8月3日(月): 帰省の慎重論が都道府県知事から相次いだ日中年にとっては「画面が遠い」………

 会社からの指示もあって、今日から数日間は在宅勤務。いよいよテレワーク用に支給されたノートPCを、本格的に仕事に使うことになりそうだ。

 本日の主な仕事は原稿と企画書の作成。さっそく、ワードを起動して、原稿を作成していくのだが……。うん、フルサイズキーボードとはいえ、タイプ感が変わって原稿が打ちにくい。自宅で使っているUSB接続のキーボードとマウスを、ノートPCに接続。
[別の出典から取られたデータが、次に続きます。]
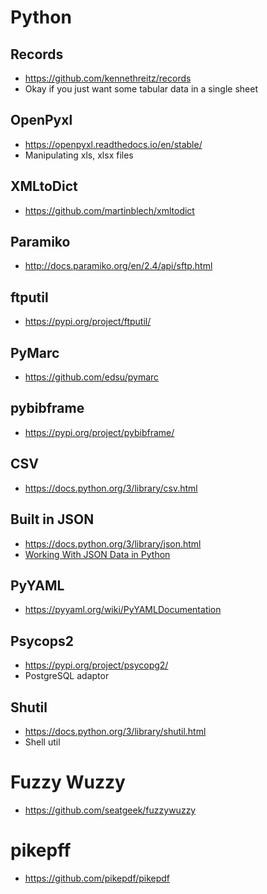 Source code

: 
Python
======

## Records
- https://github.com/kennethreitz/records
- Okay if you just want some tabular data in a single sheet

## OpenPyxl
- https://openpyxl.readthedocs.io/en/stable/
- Manipulating xls, xlsx files

## XMLtoDict
- https://github.com/martinblech/xmltodict

## Paramiko
- http://docs.paramiko.org/en/2.4/api/sftp.html

## ftputil
- https://pypi.org/project/ftputil/

## PyMarc
- https://github.com/edsu/pymarc

## pybibframe
- https://pypi.org/project/pybibframe/

## CSV
- https://docs.python.org/3/library/csv.html

## Built in JSON
- https://docs.python.org/3/library/json.html
- [Working With JSON Data in Python](https://realpython.com/python-json/)

## PyYAML
- https://pyyaml.org/wiki/PyYAMLDocumentation

## Psycops2
- https://pypi.org/project/psycopg2/
- PostgreSQL adaptor

## Shutil
- https://docs.python.org/3/library/shutil.html
- Shell util

# Fuzzy Wuzzy
- https://github.com/seatgeek/fuzzywuzzy

# pikepff
- https://github.com/pikepdf/pikepdf
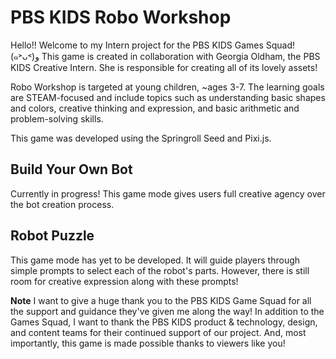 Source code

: # PBS KIDS Robo Workshop

Hello!! Welcome to my Intern project for the PBS KIDS Games Squad! (๑˃ᴗ˂)ﻭ
This game is created in collaboration with Georgia Oldham, the PBS KIDS Creative Intern. She is responsible for creating all of its lovely assets!

Robo Workshop is targeted at young children, ~ages 3-7. The learning goals are STEAM-focused and include topics such as understanding basic shapes and colors, creative thinking and expression, and basic arithmetic and problem-solving skills.

This game was developed using the Springroll Seed and Pixi.js. 


## Build Your Own Bot 
Currently in progress! This game mode gives users full creative agency over the bot creation process. 


## Robot Puzzle
This game mode has yet to be developed. It will guide players through simple prompts to select each of the robot's parts. However, there is still room for creative expression along with these prompts!


__Note__ I want to give a huge thank you to the PBS KIDS Game Squad for all the support and guidance they've given me along the way! In addition to the Games Squad, I want to thank the PBS KIDS product & technology, design, and content teams for their continued support of our project. And, most importantly, this game is made possible thanks to viewers like you!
これで操作感はオフィスと同じになった。

キーボードとマウスをノートPCに接続。気軽に自宅のデスクトップマシンと差し替えられるように、後でUSBハブも用意した

 ただ、この状態だと身体とノートPCの間にUSBキーボードを挟むことになるため、画面がいつもよりも遠くなった。その距離は約80cm。筆者の視力は眼鏡で補正して0.6程度なのだが、100%表示+10.5ポイントの文字がボヤけて見える。ほかにも……。

・Chromeの100%表示だと、サイトの文字が画面に近づかないと時々読めない
・画面右下の時計表示で「いま何時?」を確認するのがつらい
・マウスポインターを見失う

 これ、中年のオフィスワーカーだと、間違いなく作業効率が落ちるんじゃないだろうか? さらに、首を下に傾けて作業することになるため、次第に首が痛くなってきた。何とか急ぎの仕事を片付けたが、この環境で毎日作業するのは、どう考えても厳しそうだ。

8月4日(火): うがい薬について大阪の吉村知事が記者会見マルチディスプレイ環境を構築しよう!

 昨日の反省を踏まえて、今日は仕事を始める前にマルチディスプレイ環境を構築することにする。HDMIケーブルでノートPCと自宅のディスプレイを接続。これで、ディスプレイに表示された文字などのサイズ感が、ほぼオフィスと同じになった。

 ただ、自宅で使っている27インチのディスプレイと、A4サイズのノートPCを並べると横広になりすぎて、2画面の間で目線を行き来させるのに苦労する。というか、使いもしないノートPCのキーボード部分が、机の上で場所を取って邪魔くさい。

【27インチディスプレイを組み合わせてみる】
ディスプレイとノートPCの高さが違うのにも違和感が。このスタイルでいくなら、ノートPC用のスタンドは必須だろう

 ノートPCは机の片隅に置いておき、ディスプレイのみで仕事をしてもいいのだが……。オフィスではデュアルディスプレイで作業をしていたので、できれば2画面環境を作りたいところだ。とはいえ、ノートPCにあるHDMI出力端子はひとつ。これ以上、ケーブル経由でディスプレイを増やすことは難しい。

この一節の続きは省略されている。